It seems people are agitating for change on all sides of a debate swirling around Airbnb, the San Francisco-based apartment-sharing company whose new logo, by the way, is rumored to be something special.
Earlier this week, we reported on a “citizen enforcement action” staged by the San Francisco Tenant Union, in which activists wielding neon green stickers tagged rentals where tenants had been forced out of rent-controlled apartments, to make room for higher-paying Airbnb vacationers.
Turns out, there’s a rolling drumbeat on the other side of the fence, too, resembling a grassroots campaign – yet promulgated by Airbnb itself. Yesterday, Airbnb sent out an email blast proclaiming: “Big News: Launching Fair to Share San Fransisco!” [sic] (#fail).
Misspellings happen, and hey, we all make mistakes. More to the point, what’s Fair to Share want, and when do they want it?
Fair to Share “is working for fair rules for home sharing,” according to the blast, which directs recipients to sign an online petition “urging the Board of Supervisors and San Francisco leaders to enact rules that let people share the home in which they live.”
The blast describes Fair to Share as a coalition, comprised of Airbnb, a company valued at $10 billion; Peers, a nationwide online organizing group whose rise coincided with early signs of regulatory action targeting the sharing economy, and Home Sharers of San Francisco, a group we at the Guardian previously hadn’t heard of.
Perhaps Fair to Share’s motto could be: “Airbnb hosts of the world, unite!”
As the Guardian has previously reported, Board President David Chiu has been working for more than a year to craft legislation regulating short-term rentals, partially in response to the problem that rent-controlled housing stock is quietly being lost to conversions to short-term Airbnb rentals, a practice carried out both by tenants and landlords.
City law technically prohibits apartment rentals of less than 30 days, a measure geared toward preserving the city’s rental stock. Chiu’s legislation, developed in tandem with the San Francisco Tenants Union, would actually help legitimize Airbnb by legalizing short-term rentals in residential areas – with a number of conditions, including a requirement that hosts register with the city and limit rentals to no more than 90 days per year.

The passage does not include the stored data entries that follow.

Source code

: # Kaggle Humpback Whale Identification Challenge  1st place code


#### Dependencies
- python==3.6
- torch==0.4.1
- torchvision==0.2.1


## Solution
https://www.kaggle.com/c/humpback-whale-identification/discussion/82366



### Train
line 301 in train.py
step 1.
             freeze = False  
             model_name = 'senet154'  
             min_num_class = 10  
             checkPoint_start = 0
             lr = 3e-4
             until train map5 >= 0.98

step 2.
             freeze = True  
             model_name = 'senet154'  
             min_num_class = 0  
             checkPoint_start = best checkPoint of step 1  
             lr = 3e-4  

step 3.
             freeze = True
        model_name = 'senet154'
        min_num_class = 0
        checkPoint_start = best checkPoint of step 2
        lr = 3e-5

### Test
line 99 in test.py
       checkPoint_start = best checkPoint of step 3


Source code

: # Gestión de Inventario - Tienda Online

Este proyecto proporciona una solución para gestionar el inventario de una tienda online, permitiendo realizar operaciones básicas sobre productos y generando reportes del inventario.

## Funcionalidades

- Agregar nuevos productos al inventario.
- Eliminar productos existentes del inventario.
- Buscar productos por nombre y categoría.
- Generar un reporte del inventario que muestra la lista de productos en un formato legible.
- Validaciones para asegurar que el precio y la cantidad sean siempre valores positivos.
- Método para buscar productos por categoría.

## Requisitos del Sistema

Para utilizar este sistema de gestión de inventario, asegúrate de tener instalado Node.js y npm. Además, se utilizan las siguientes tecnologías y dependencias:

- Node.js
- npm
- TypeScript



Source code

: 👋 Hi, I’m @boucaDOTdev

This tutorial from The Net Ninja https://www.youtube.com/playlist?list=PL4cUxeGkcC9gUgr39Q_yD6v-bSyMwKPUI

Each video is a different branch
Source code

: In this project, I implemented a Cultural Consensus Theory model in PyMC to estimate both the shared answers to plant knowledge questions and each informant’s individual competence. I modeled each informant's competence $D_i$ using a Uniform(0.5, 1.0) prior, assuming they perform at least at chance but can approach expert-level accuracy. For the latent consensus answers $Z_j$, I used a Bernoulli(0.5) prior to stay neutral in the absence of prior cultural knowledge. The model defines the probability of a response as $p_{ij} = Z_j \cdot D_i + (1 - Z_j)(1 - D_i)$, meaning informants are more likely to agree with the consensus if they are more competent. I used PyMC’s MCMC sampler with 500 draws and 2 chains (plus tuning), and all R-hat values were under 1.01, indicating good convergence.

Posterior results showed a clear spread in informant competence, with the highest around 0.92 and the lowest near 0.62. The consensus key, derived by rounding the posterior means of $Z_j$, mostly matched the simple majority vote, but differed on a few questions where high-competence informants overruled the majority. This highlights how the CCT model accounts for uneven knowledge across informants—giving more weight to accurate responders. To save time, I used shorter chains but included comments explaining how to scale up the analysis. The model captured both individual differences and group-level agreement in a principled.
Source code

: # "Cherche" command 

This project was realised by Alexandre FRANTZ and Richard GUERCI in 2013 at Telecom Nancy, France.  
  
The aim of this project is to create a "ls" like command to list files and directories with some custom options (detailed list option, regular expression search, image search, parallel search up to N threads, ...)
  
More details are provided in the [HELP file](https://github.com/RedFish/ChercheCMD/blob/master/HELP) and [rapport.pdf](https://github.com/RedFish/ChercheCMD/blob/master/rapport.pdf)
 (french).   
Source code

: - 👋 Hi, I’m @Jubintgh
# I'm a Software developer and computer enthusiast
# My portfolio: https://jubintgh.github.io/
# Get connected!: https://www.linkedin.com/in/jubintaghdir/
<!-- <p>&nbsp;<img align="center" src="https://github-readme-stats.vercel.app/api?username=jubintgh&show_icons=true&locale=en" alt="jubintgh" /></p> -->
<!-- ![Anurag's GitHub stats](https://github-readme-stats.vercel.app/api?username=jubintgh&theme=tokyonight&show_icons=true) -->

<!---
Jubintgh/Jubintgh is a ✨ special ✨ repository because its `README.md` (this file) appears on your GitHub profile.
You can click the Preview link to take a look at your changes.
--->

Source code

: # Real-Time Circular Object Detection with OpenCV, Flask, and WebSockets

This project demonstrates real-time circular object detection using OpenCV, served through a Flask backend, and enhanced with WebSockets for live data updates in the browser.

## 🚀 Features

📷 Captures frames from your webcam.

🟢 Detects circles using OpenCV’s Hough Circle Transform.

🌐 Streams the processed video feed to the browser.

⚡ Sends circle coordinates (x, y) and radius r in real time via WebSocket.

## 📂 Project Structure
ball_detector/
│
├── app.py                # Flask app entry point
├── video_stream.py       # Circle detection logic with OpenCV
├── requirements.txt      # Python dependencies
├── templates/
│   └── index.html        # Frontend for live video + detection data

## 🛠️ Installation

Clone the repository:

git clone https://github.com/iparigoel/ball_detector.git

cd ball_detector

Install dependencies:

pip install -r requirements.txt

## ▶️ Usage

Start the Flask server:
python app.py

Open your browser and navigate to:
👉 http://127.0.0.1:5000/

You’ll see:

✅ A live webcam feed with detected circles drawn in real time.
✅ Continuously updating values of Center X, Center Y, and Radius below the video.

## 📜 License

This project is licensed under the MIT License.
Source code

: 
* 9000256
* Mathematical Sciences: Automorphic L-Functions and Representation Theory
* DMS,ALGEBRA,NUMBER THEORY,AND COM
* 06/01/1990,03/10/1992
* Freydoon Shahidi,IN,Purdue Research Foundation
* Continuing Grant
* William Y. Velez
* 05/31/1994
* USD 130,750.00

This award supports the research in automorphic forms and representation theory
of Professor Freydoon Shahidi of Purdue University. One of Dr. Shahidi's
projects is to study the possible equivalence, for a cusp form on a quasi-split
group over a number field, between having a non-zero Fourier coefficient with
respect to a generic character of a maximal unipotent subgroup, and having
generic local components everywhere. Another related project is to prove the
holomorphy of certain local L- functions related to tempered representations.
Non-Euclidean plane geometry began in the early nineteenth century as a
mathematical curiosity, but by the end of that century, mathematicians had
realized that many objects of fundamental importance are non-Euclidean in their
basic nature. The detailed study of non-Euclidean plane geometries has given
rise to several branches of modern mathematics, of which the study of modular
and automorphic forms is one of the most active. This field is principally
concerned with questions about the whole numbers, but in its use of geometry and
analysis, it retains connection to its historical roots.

According to a “fact sheet” published by Fair to Share, the average Airbnb host earns $4,000 a year by renting out their space. The website also emphasizes that a great many Airbnb hosts, presumably tenants, use the supplemental cash gleaned from online rentals to “stay in their homes,” the subtext here being that rent is so goddamn expensive in this city that welcoming perfect strangers into your home as overnight guests is a matter of basic economic survival (also, sharing is awesome!).
Airbnb’s focus on cash-strapped hosts might lead people to believe that their economic security is somehow threatened by the proposed legislation. But that isn’t the case. The $4,000-per-year average earning potential would go completely unaffected if hosts were limited to the 90 rental days per year proposed by Chiu’s legislation. So why are people being urged to ban together with Fair to Share and join the revolution pushing back against regulatory control?

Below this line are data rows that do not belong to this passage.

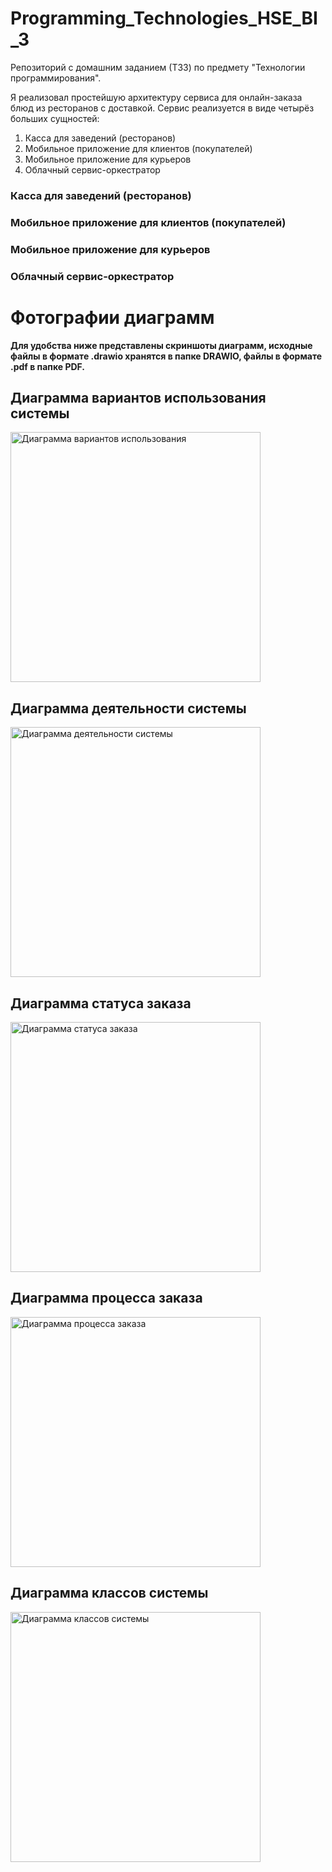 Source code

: # Programming_Technologies_HSE_BI_3
Репозиторий с домашним заданием (ТЗ3) по предмету "Технологии программирования".

Я реализовал простейшую архитектуру сервиса для онлайн-заказа блюд из ресторанов с доставкой. Сервис реализуется в виде четырёз больших сущностей:
1) Касса для заведений (ресторанов)
2) Мобильное приложение для клиентов (покупателей)
3) Мобильное приложение для курьеров
4) Облачный сервис-оркестратор

### Касса для заведений (ресторанов)
### Мобильное приложение для клиентов (покупателей)
### Мобильное приложение для курьеров
### Облачный сервис-оркестратор




# Фотографии диаграмм
**Для удобства ниже представлены скриншоты диаграмм, исходные файлы в формате .drawio хранятся в папке DRAWIO, файлы в формате .pdf в папке PDF.**

## Диаграмма вариантов использования системы
<img width="400" alt="Диаграмма вариантов использования" src="https://github.com/eteriall/Programming_Technologies_HSE_BI_3/assets/57683566/37292156-fe7b-4d5f-871d-2ad5aa5086fb">

## Диаграмма деятельности системы
<img width="400" alt="Диаграмма деятельности системы" src="https://github.com/eteriall/Programming_Technologies_HSE_BI_3/assets/57683566/7c73b809-a7fd-43e3-a5ce-6ced6c3abee1">

## Диаграмма статуса заказа
<img width="400" alt="Диаграмма статуса заказа" src="https://github.com/eteriall/Programming_Technologies_HSE_BI_3/assets/57683566/f9694d96-583c-455a-96cc-932dd3f7040d">

## Диаграмма процесса заказа
<img width="400" alt="Диаграмма процесса заказа" src="https://github.com/eteriall/Programming_Technologies_HSE_BI_3/assets/57683566/5528110f-17b8-44bb-885f-41b53eb0a4e6">

## Диаграмма классов системы
<img width="400" alt="Диаграмма классов системы" src="https://github.com/eteriall/Programming_Technologies_HSE_BI_3/assets/57683566/f98f3080-e89a-4555-b504-a521c2a8cb5e">





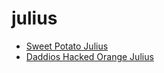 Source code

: # julius

 * [Sweet Potato Julius](index/s/sweet-potato-julius.json)
 * [Daddios Hacked Orange Julius](index/d/daddios-hacked-orange-julius.json)
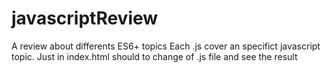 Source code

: # javascriptReview
A review about differents ES6+ topics
Each .js cover an specifict javascript topic. Just in index.html should to change of .js file and see the result
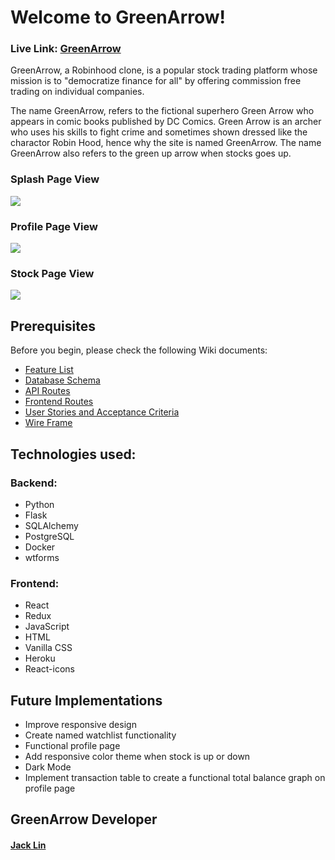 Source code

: # Welcome to GreenArrow!
### Live Link: [GreenArrow](https://wyl-greenarrow.herokuapp.com/)

GreenArrow, a Robinhood clone, is a popular stock trading platform whose mission is to "democratize finance for all" by offering commission free trading on individual companies.

The name GreenArrow, refers to the fictional superhero Green Arrow who appears in comic books published by DC Comics. Green Arrow is an archer who uses his skills to fight crime and sometimes shown dressed like the charactor Robin Hood, hence why the site is named GreenArrow.  The name GreenArrow also refers to the green up arrow when stocks goes up.

### Splash Page View
![](https://github.com/wylin94/Green-Arrow/blob/main/react-app/public/images/README-1.gif?raw=true)

### Profile Page View
![](https://github.com/wylin94/Green-Arrow/blob/main/react-app/public/images/README-2.gif?raw=true)

### Stock Page View
![](https://github.com/wylin94/Green-Arrow/blob/main/react-app/public/images/README-3.gif?raw=true)


## Prerequisites
Before you begin, please check the following Wiki documents:
* [Feature List](https://github.com/wylin94/Green-Arrow/wiki/MVP-List)
* [Database Schema](https://github.com/wylin94/Green-Arrow/wiki/Database-Schema)
* [API Routes](https://github.com/wylin94/Green-Arrow/wiki/API-routes-for-dynamic-features)
* [Frontend Routes](https://github.com/wylin94/Green-Arrow/wiki/Frontend-Routes)
* [User Stories and Acceptance Criteria](https://github.com/wylin94/Green-Arrow/wiki/User-Stories)
* [Wire Frame](https://github.com/wylin94/Green-Arrow/wiki/Wire-Frame)


## Technologies used:
### Backend:
* Python
* Flask
* SQLAlchemy
* PostgreSQL
* Docker
* wtforms
### Frontend:
* React
* Redux
* JavaScript
* HTML
* Vanilla CSS
* Heroku 
* React-icons


## Future Implementations
* Improve responsive design
* Create named watchlist functionality
* Functional profile page
* Add responsive color theme when stock is up or down
* Dark Mode
* Implement transaction table to create a functional total balance graph on profile page


## GreenArrow Developer
#### [Jack Lin](https://www.linkedin.com/in/wylin94/) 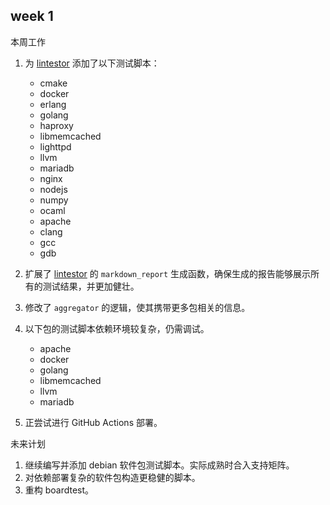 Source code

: ## week 1

本周工作


1. 为 [lintestor](https://github.com/255doesnotexist/lintestor) 添加了以下测试脚本：
   - cmake
   - docker
   - erlang
   - golang
   - haproxy
   - libmemcached
   - lighttpd
   - llvm
   - mariadb
   - nginx
   - nodejs
   - numpy
   - ocaml
   - apache
   - clang
   - gcc
   - gdb

2. 扩展了 [lintestor](https://github.com/255doesnotexist/lintestor) 的 `markdown_report` 生成函数，确保生成的报告能够展示所有的测试结果，并更加健壮。

3. 修改了 `aggregator` 的逻辑，使其携带更多包相关的信息。 
   
4. 以下包的测试脚本依赖环境较复杂，仍需调试。
   - apache
   - docker
   - golang
   - libmemcached
   - llvm
   - mariadb
  
5. 正尝试进行 GitHub Actions 部署。

未来计划

1. 继续编写并添加 debian 软件包测试脚本。实际成熟时合入支持矩阵。
2. 对依赖部署复杂的软件包构造更稳健的脚本。
3. 重构 boardtest。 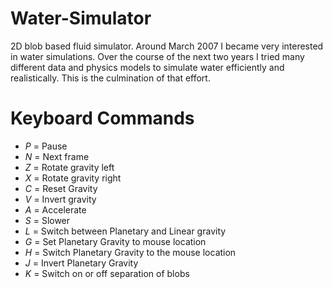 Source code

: Water-Simulator
===============

2D blob based fluid simulator. Around March 2007 I became very interested in water simulations. 
Over the course of the next two years I tried many different data and physics models to simulate
water efficiently and realistically. This is the culmination of that effort.

Keyboard Commands
=================

- *P* = Pause
- *N* = Next frame
- *Z* = Rotate gravity left
- *X* = Rotate gravity right
- *C* = Reset Gravity
- *V* = Invert gravity
- *A* = Accelerate
- *S* = Slower
- *L* = Switch between Planetary and Linear gravity
- *G* = Set Planetary Gravity to mouse location
- *H* = Switch Planetary Gravity to the mouse location
- *J* = Invert Planetary Gravity
- *K* = Switch on or off separation of blobs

A closer read of the petition reveals that Airbnb and the Home Sharers of San Francisco are actually worried about the proposed law’s enforcement mechanisms, including a registry that Airbnb hosts would be required to enroll in. The point of these enforcement provisions in the proposed legislation, which will likely be decided on this fall, are to ensure that the rules on short-term rentals are being followed instead of flouted.
Is it fair to share? Sure. But ousting long-term San Francisco tenants to set up a property as a hotel in violation of city law isn’t a very good example of sharing. And that’s the sort of behavior this new regulation is targeting.